OutEffHop how to load and use Transformers version model

@robinzixuan Hello authors, I came across this arXiv paper which mentions the use of this model and Iwould like to know how to use this model to reproduce the retrieval results in the paper.

Specifically, I'm looking into the magicslabnu/OutEffHop_bert_base (the one used in the paper?) model card, from HuggingFace Transformers model Hub. Could you provide instructions on how to load and use this model (w/ Transformers package), and to reproduce the results in the abovementioned paper?

Thank you.!

Jun 05 '24 05:06 schmidtj3

Thanks for your message, we will upload the model file to Hugging Face next week. And you can use the model file from Hugging Face in a short period. However, for now, you still can reproduce the result. For example, as we mentioned the Attention is a special case of the Hopfield, and BERT model is based on the Attention Architecture, so you can simply change the Vanilla SoftMax to Softmax_1 in BERT model, then you get the OutEffHop version of the BERT model. After that you can reproduce your results from the Hugging Face checkpoints (load the model from the Hugging Face with the changed Architecture). If you have more question, welcome to directly contact me with [email protected]

Jun 05 '24 06:06 robinzixuan

Thanks for your message, we will upload the model file to Hugging Face next week. And you can use the model file from Hugging Face in a short period. However, for now, you still can reproduce the result.
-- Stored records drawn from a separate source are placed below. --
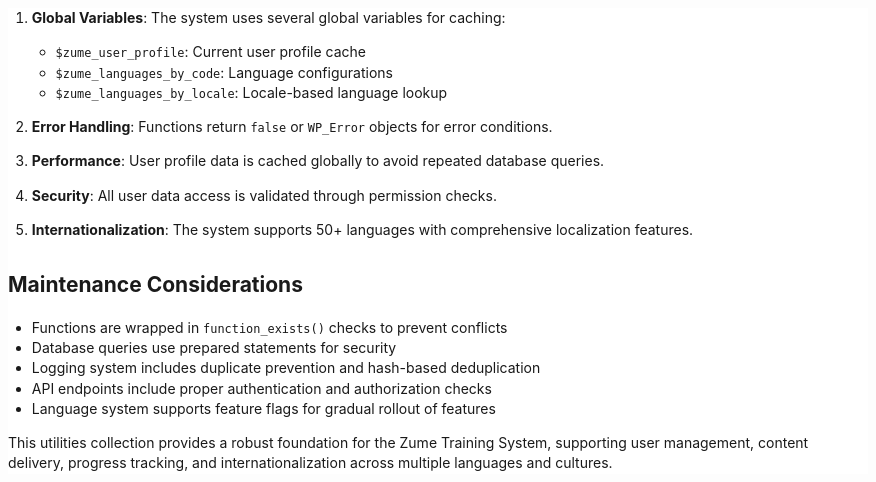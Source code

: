 1. **Global Variables**: The system uses several global variables for caching:
   - `$zume_user_profile`: Current user profile cache
   - `$zume_languages_by_code`: Language configurations
   - `$zume_languages_by_locale`: Locale-based language lookup

2. **Error Handling**: Functions return `false` or `WP_Error` objects for error conditions.

3. **Performance**: User profile data is cached globally to avoid repeated database queries.

4. **Security**: All user data access is validated through permission checks.

5. **Internationalization**: The system supports 50+ languages with comprehensive localization features.

## Maintenance Considerations

- Functions are wrapped in `function_exists()` checks to prevent conflicts
- Database queries use prepared statements for security
- Logging system includes duplicate prevention and hash-based deduplication
- API endpoints include proper authentication and authorization checks
- Language system supports feature flags for gradual rollout of features

This utilities collection provides a robust foundation for the Zume Training System, supporting user management, content delivery, progress tracking, and internationalization across multiple languages and cultures.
For example, as we mentioned the Attention is a special case of the Hopfield, and BERT model is based on the Attention Architecture, so you can simply change the Vanilla SoftMax to Softmax_1 in BERT model, then you get the OutEffHop version of the BERT model. After that you can reproduce your results from the Hugging Face checkpoints (load the model from the Hugging Face with the changed Architecture). If you have more question, welcome to directly contact me with [email protected]
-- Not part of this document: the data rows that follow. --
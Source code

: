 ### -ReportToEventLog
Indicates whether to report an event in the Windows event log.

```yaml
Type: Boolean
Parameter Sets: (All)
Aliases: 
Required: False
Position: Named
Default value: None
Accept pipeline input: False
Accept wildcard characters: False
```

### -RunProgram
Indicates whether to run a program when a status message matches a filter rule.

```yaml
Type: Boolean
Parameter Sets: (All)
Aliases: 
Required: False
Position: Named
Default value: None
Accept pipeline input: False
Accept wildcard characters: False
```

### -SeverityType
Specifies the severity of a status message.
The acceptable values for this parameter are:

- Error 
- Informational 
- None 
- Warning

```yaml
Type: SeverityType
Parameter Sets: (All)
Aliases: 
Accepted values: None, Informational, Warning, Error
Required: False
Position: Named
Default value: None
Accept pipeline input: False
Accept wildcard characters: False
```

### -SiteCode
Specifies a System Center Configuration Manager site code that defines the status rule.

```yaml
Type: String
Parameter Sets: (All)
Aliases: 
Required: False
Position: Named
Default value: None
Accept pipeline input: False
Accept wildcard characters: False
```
Thank you for your response! Could you also list down the steps to load the model on HuggingFace Hub? And just to check does it mean that model weights that reproduce the retrieval results in the paper will be uploaded to HuggingFace Hub next week? thank you!

Jun 05 '24 07:06 schmidtj3

Sorry for confusion, the model weight of the model is on Hugging Face. But as you known, if we directly load the model weight into our model, the Transformers will give us the Vanilla Version of the model (BERT), so we should change the code for that

Jun 05 '24 07:06 robinzixuan

modeling_bert.py.zip You can use this model directly for OutEffHop version BERT model. In our experiment, we use the hooks to replace the softmax to softmax_1. You can also use like that.
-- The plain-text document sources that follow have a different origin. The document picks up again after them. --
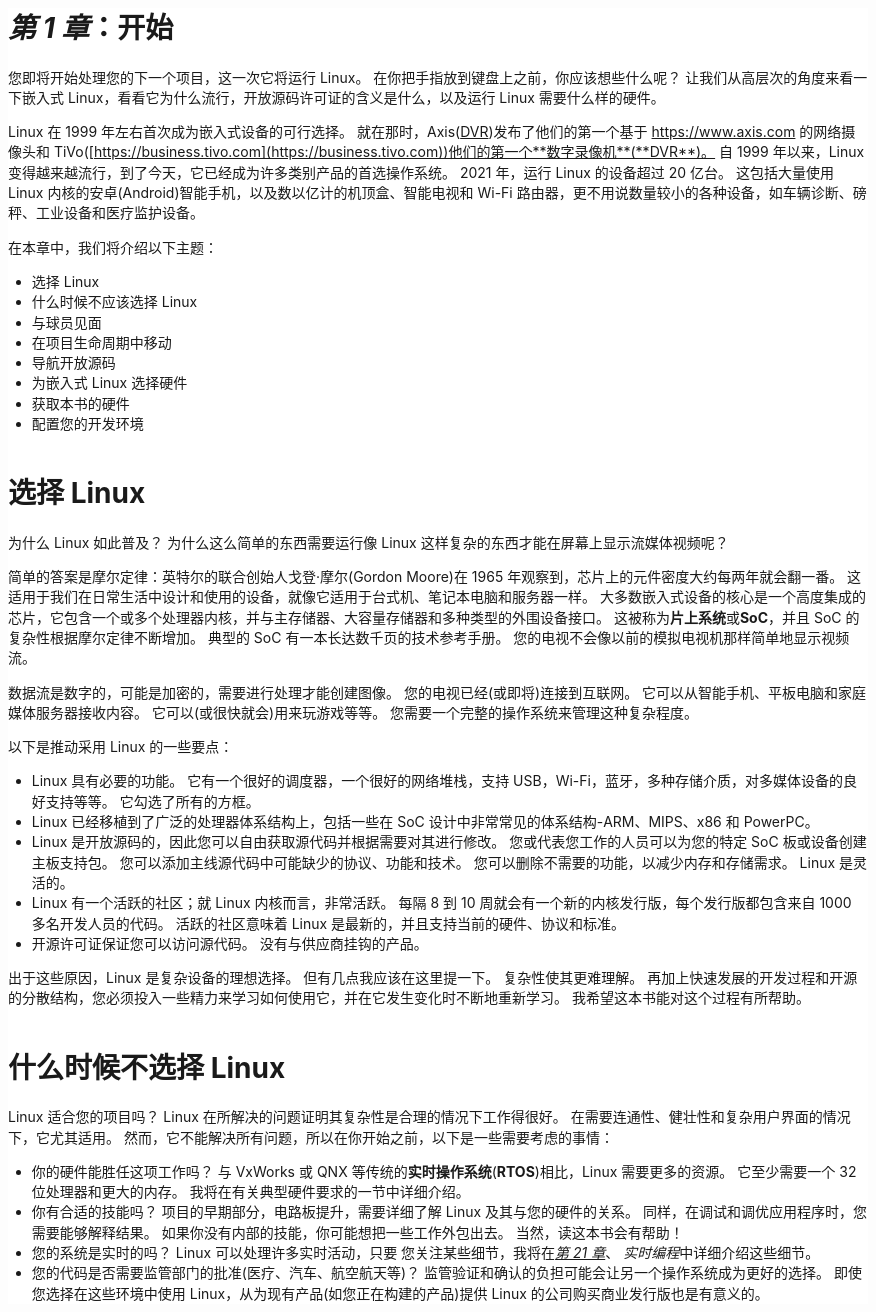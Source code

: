 # *第 1 章*：开始

您即将开始处理您的下一个项目，这一次它将运行 Linux。 在你把手指放到键盘上之前，你应该想些什么呢？ 让我们从高层次的角度来看一下嵌入式 Linux，看看它为什么流行，开放源码许可证的含义是什么，以及运行 Linux 需要什么样的硬件。

Linux 在 1999 年左右首次成为嵌入式设备的可行选择。 就在那时，Axis([DVR](https://www.axis.com))发布了他们的第一个基于 https://www.axis.com 的网络摄像头和 TiVo([https://business.tivo.com](https://business.tivo.com))他们的第一个**数字录像机**(**DVR**)。 自 1999 年以来，Linux 变得越来越流行，到了今天，它已经成为许多类别产品的首选操作系统。 2021 年，运行 Linux 的设备超过 20 亿台。 这包括大量使用 Linux 内核的安卓(Android)智能手机，以及数以亿计的机顶盒、智能电视和 Wi-Fi 路由器，更不用说数量较小的各种设备，如车辆诊断、磅秤、工业设备和医疗监护设备。

在本章中，我们将介绍以下主题：

*   选择 Linux
*   什么时候不应该选择 Linux
*   与球员见面
*   在项目生命周期中移动
*   导航开放源码
*   为嵌入式 Linux 选择硬件
*   获取本书的硬件
*   配置您的开发环境

# 选择 Linux

为什么 Linux 如此普及？ 为什么这么简单的东西需要运行像 Linux 这样复杂的东西才能在屏幕上显示流媒体视频呢？

简单的答案是摩尔定律：英特尔的联合创始人戈登·摩尔(Gordon Moore)在 1965 年观察到，芯片上的元件密度大约每两年就会翻一番。 这适用于我们在日常生活中设计和使用的设备，就像它适用于台式机、笔记本电脑和服务器一样。 大多数嵌入式设备的核心是一个高度集成的芯片，它包含一个或多个处理器内核，并与主存储器、大容量存储器和多种类型的外围设备接口。 这被称为**片上系统**或**SoC**，并且 SoC 的复杂性根据摩尔定律不断增加。 典型的 SoC 有一本长达数千页的技术参考手册。 您的电视不会像以前的模拟电视机那样简单地显示视频流。

数据流是数字的，可能是加密的，需要进行处理才能创建图像。 您的电视已经(或即将)连接到互联网。 它可以从智能手机、平板电脑和家庭媒体服务器接收内容。 它可以(或很快就会)用来玩游戏等等。 您需要一个完整的操作系统来管理这种复杂程度。

以下是推动采用 Linux 的一些要点：

*   Linux 具有必要的功能。 它有一个很好的调度器，一个很好的网络堆栈，支持 USB，Wi-Fi，蓝牙，多种存储介质，对多媒体设备的良好支持等等。 它勾选了所有的方框。
*   Linux 已经移植到了广泛的处理器体系结构上，包括一些在 SoC 设计中非常常见的体系结构-ARM、MIPS、x86 和 PowerPC。
*   Linux 是开放源码的，因此您可以自由获取源代码并根据需要对其进行修改。 您或代表您工作的人员可以为您的特定 SoC 板或设备创建主板支持包。 您可以添加主线源代码中可能缺少的协议、功能和技术。 您可以删除不需要的功能，以减少内存和存储需求。 Linux 是灵活的。
*   Linux 有一个活跃的社区；就 Linux 内核而言，非常活跃。 每隔 8 到 10 周就会有一个新的内核发行版，每个发行版都包含来自 1000 多名开发人员的代码。 活跃的社区意味着 Linux 是最新的，并且支持当前的硬件、协议和标准。
*   开源许可证保证您可以访问源代码。 没有与供应商挂钩的产品。

出于这些原因，Linux 是复杂设备的理想选择。 但有几点我应该在这里提一下。 复杂性使其更难理解。 再加上快速发展的开发过程和开源的分散结构，您必须投入一些精力来学习如何使用它，并在它发生变化时不断地重新学习。 我希望这本书能对这个过程有所帮助。

# 什么时候不选择 Linux

Linux 适合您的项目吗？ Linux 在所解决的问题证明其复杂性是合理的情况下工作得很好。 在需要连通性、健壮性和复杂用户界面的情况下，它尤其适用。 然而，它不能解决所有问题，所以在你开始之前，以下是一些需要考虑的事情：

*   你的硬件能胜任这项工作吗？ 与 VxWorks 或 QNX 等传统的**实时操作系统**(**RTOS**)相比，Linux 需要更多的资源。 它至少需要一个 32 位处理器和更大的内存。 我将在有关典型硬件要求的一节中详细介绍。
*   你有合适的技能吗？ 项目的早期部分，电路板提升，需要详细了解 Linux 及其与您的硬件的关系。 同样，在调试和调优应用程序时，您需要能够解释结果。 如果你没有内部的技能，你可能想把一些工作外包出去。 当然，读这本书会有帮助！
*   您的系统是实时的吗？ Linux 可以处理许多实时活动，只要
    您关注某些细节，我将在[*第 21 章*](21.html#_idTextAnchor600)、
    *实时编程*中详细介绍这些细节。
*   您的代码是否需要监管部门的批准(医疗、汽车、航空航天等)？ 监管验证和确认的负担可能会让另一个操作系统成为更好的选择。 即使您选择在这些环境中使用 Linux，从为现有产品(如您正在构建的产品)提供 Linux 的公司购买商业发行版也是有意义的。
Jun 05 '24 08:06 robinzixuan

Sorry for the delay of the update on Hugging Face, because this week I am qualify exam. `if model_args.model_name_or_path: torch_dtype = ( model_args.torch_dtype if model_args.torch_dtype in ["auto", None] else getattr(torch, model_args.torch_dtype) ) model = AutoModelForMaskedLM.from_pretrained( model_args.model_name_or_path, from_tf=bool(".ckpt" in model_args.model_name_or_path), config=config, cache_dir=model_args.cache_dir, revision=model_args.model_revision, token=model_args.token, trust_remote_code=model_args.trust_remote_code, torch_dtype=torch_dtype, low_cpu_mem_usage=model_args.low_cpu_mem_usage, ) else: logger.info("Training new model from scratch") model = AutoModelForMaskedLM.from_config(config, trust_remote_code=model_args.trust_remote_code)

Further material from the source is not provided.